Alignment becomes zero. From these values, it is then possible, based on a current form of motion, to determine the corresponding acceleration capacity in the direction of movement and also counteracting, that is, the deceleration capacity. Alternatively, of course, corresponding characteristics can be stored.

These values are preferably predetermined as a function of the class of the living being, in particular age, gender and body dimensions.

In a further refinement, a minimally traversable curve radius as a function of the present running speed and / or acceleration is taken into account in order to determine the future possible movement location area. The knowledge of a minimally traversable curve radius makes it possible to predict how quickly a living organism can change its direction, for example, to travel over a lane or to intersect with the course of movement of the vehicle.

A further embodiment provides that a maximum deceleration capability as a function of the movement speed and / or a radius of curvature of the movement of the Being considered.

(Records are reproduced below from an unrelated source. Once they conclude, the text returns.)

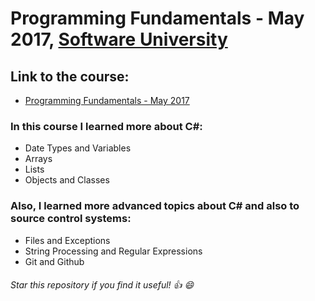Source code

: # Programming Fundamentals - May 2017, [Software University](https://softuni.bg/ "Software University")

## Link to the course: 
* [Programming Fundamentals - May 2017](https://softuni.bg/trainings/1649/js-fundamentals-may-2017 "Programming Fundamentals - May 2017")

### In this course I learned more about C#:

* Date Types and Variables
* Arrays
* Lists
* Objects and Classes

### Also, I learned more advanced topics about C# and also to source control systems:

* Files and Exceptions
* String Processing and Regular Expressions
* Git and Github

###### Star this repository if you find it useful! :thumbsup: :smile:
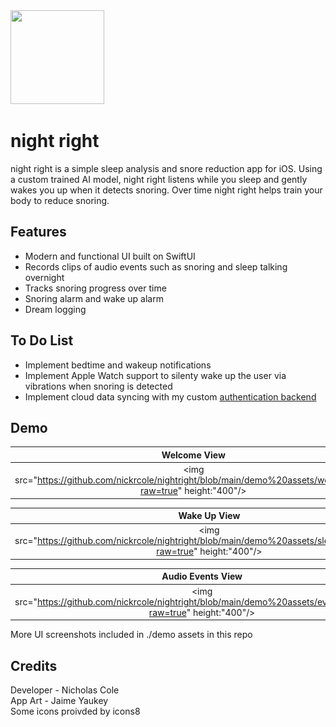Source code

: <img src="https://i.imgur.com/lNV2KBm.png" width="150" height="150" style="inset(0% 45% 0% 45% round 10px)"/>

# night right

night right is a simple sleep analysis and snore reduction app for iOS. Using a custom trained AI model, night right listens while you sleep and gently wakes you up when it detects snoring. Over time night right helps train your body to reduce snoring.



## Features

- Modern and functional UI built on SwiftUI
- Records clips of audio events such as snoring and sleep talking overnight
- Tracks snoring progress over time
- Snoring alarm and wake up alarm
- Dream logging


## To Do List

- Implement bedtime and wakeup notifications
- Implement Apple Watch support to silenty wake up the user via vibrations when snoring is detected
- Implement cloud data syncing with my custom <a href="https://github.com/nickrcole/authbackend">authentication backend</a>


## Demo
Welcome View            |  Progress View
:-------------------------:|:-------------------------:
<img src="https://github.com/nickrcole/nightright/blob/main/demo%20assets/welcome.gif?raw=true" height:"400"/>  |  <img src="https://github.com/nickrcole/nightright/blob/main/demo%20assets/progress.gif?raw=true" height:"400"/>

Wake Up View            |  Sleep Summary View          
:-------------------------:|:-------------------------:
<img src="https://github.com/nickrcole/nightright/blob/main/demo%20assets/sleepsummary.PNG?raw=true" height:"400"/>  |  <img src="https://github.com/nickrcole/nightright/blob/main/demo%20assets/nightsummary.PNG?raw=true" height:"400"/> 

| Audio Events View         | Settings View
|:-------------------------:|:-------------------------:
|  <img src="https://github.com/nickrcole/nightright/blob/main/demo%20assets/eventsview.PNG?raw=true" height:"400"/> |  <img src="https://github.com/nickrcole/nightright/blob/main/demo%20assets/settings.jpeg?raw=true" height:"400"/>

More UI screenshots included in ./demo assets in this repo


## Credits

Developer - Nicholas Cole\
App Art - Jaime Yaukey\
Some icons proivded by icons8

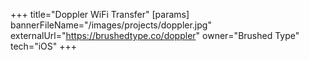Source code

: +++
title="Doppler WiFi Transfer"
[params]
  bannerFileName="/images/projects/doppler.jpg"
  externalUrl="https://brushedtype.co/doppler"
  owner="Brushed Type"
  tech="iOS"
+++
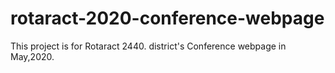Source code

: # rotaract-2020-conference-webpage
This project is for Rotaract 2440. district's Conference webpage in May,2020.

With this information, it can be taken into account, for example, whether a creature potentially colliding with the vehicle is capable of stopping in good time in front of a collision area or of moving away from the collision area.

A further embodiment provides for the determination of the future possible movement-stay area to consider an angle in which the living being stands for a determined driving course of the vehicle or moves to it, wherein it is determined as a function of the angle, in which time the living being in the direction of the driving course and can accelerate substantially simultaneously, to get into the range of the driving course. The knowledge of the angle as well as the time required by the animal, e.g. getting into the lane allows a more precise estimation of a future possible movement area and thus an improved estimation of a collision risk.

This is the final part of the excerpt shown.